At least 8 dead after Taliban attacks training school in Pakistan
Pakistani security personnel take position outside an Agriculture Training Institute after an attack by Taliban militants in Peshawar on December 1, 2017.
ISLAMABAD, Pakistan (CNN) -- Taliban militants stormed a training school in northern Pakistan Friday, leaving at least eight people dead and injuring around 40.
The attackers came on a rickshaw wearing burkas to disguise themselves as women, police told CNN. They stormed
The Agricultural Training Institute of Peshawar around 10:30 a.m. local time (12:30 a.m.
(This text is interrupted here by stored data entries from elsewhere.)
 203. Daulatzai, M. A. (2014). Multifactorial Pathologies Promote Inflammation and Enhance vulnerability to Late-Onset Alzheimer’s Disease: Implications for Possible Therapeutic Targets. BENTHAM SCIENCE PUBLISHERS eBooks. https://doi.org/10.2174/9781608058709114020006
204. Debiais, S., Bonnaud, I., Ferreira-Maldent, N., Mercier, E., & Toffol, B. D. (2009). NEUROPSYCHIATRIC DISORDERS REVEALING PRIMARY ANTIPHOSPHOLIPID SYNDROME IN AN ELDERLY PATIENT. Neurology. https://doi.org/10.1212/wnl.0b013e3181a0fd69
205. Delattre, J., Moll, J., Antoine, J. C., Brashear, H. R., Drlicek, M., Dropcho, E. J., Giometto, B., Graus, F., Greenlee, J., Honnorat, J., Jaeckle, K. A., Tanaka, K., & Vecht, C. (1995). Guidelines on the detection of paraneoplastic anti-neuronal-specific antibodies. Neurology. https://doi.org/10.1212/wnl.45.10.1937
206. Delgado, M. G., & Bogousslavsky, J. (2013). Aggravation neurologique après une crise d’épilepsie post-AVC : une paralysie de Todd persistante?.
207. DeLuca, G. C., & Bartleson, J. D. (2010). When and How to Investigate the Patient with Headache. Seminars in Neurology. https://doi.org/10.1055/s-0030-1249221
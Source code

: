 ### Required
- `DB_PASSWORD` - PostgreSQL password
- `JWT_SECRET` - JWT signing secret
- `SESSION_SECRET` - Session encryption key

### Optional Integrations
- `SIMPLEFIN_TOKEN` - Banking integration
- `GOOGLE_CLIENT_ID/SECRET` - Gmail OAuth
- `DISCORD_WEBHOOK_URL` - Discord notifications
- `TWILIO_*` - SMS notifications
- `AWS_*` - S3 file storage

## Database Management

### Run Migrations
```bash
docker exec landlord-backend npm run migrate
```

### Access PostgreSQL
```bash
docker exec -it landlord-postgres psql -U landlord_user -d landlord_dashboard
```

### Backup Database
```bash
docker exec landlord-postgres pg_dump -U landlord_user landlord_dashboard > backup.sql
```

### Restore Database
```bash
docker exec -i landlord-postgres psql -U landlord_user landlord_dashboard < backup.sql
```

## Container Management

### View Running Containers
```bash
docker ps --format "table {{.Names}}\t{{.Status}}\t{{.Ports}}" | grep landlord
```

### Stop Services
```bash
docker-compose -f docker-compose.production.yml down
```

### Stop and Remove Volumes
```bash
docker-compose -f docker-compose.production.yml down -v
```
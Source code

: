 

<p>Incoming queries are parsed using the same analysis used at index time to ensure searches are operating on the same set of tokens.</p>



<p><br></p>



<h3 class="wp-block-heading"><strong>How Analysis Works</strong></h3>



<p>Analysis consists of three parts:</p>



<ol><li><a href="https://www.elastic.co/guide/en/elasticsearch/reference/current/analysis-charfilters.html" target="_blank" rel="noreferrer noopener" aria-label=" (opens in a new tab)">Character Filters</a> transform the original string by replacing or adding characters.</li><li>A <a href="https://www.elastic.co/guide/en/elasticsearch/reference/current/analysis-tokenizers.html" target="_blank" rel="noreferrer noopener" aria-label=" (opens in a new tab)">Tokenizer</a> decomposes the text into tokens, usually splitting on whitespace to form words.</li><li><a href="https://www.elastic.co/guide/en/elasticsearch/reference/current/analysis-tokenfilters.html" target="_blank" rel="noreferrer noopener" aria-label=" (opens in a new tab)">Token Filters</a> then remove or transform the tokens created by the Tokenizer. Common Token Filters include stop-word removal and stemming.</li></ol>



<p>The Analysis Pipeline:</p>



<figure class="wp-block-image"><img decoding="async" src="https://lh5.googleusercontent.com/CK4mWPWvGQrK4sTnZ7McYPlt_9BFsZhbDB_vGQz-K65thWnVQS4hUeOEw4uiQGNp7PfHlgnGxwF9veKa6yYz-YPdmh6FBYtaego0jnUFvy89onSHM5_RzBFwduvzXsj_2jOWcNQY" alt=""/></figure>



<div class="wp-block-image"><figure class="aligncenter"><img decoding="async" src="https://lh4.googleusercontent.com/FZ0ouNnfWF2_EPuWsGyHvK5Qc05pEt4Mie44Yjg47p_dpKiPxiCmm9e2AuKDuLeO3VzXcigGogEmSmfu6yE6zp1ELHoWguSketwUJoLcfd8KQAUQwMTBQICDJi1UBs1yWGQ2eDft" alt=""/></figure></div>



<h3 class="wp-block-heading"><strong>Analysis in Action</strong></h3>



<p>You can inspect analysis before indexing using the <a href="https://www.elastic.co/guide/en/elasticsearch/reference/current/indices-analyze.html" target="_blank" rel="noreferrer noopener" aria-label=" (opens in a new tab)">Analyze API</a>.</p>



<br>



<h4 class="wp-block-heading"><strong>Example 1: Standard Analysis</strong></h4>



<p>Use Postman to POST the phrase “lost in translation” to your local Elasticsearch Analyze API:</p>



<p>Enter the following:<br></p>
ET), and all three attackers were killed within an hour.
A faction of Tehreek-e-Taliban (TTP), also known as the Pakistani Taliban, has claimed responsibility for the attack, according to Mohammad Khorrasani, a spokesman for the faction, which calls itself TTP Central.
The faction is also known as the Fazlullah branch of the TTP, as it is led by Mullah Fazlullah who Pakistani officials claim is settled in Afghanistan and orders attacks on Pakistani soil from there.
Who are the Pakistani Taliban?
TTP claim a long list of violent and deadly assaults on civilians and the military in Pakistan's mostly ungoverned area along its Afghan border.
The group received the most international publicity for the 2012 attack on 14-year old Malala Yousafazi and the Peshawar school massacre in December 2014 that left 145 dead, including 132 children.
They have long conducted an insurgency against the Pakistani government in order to overthrow the authorities and introduce Sharia law.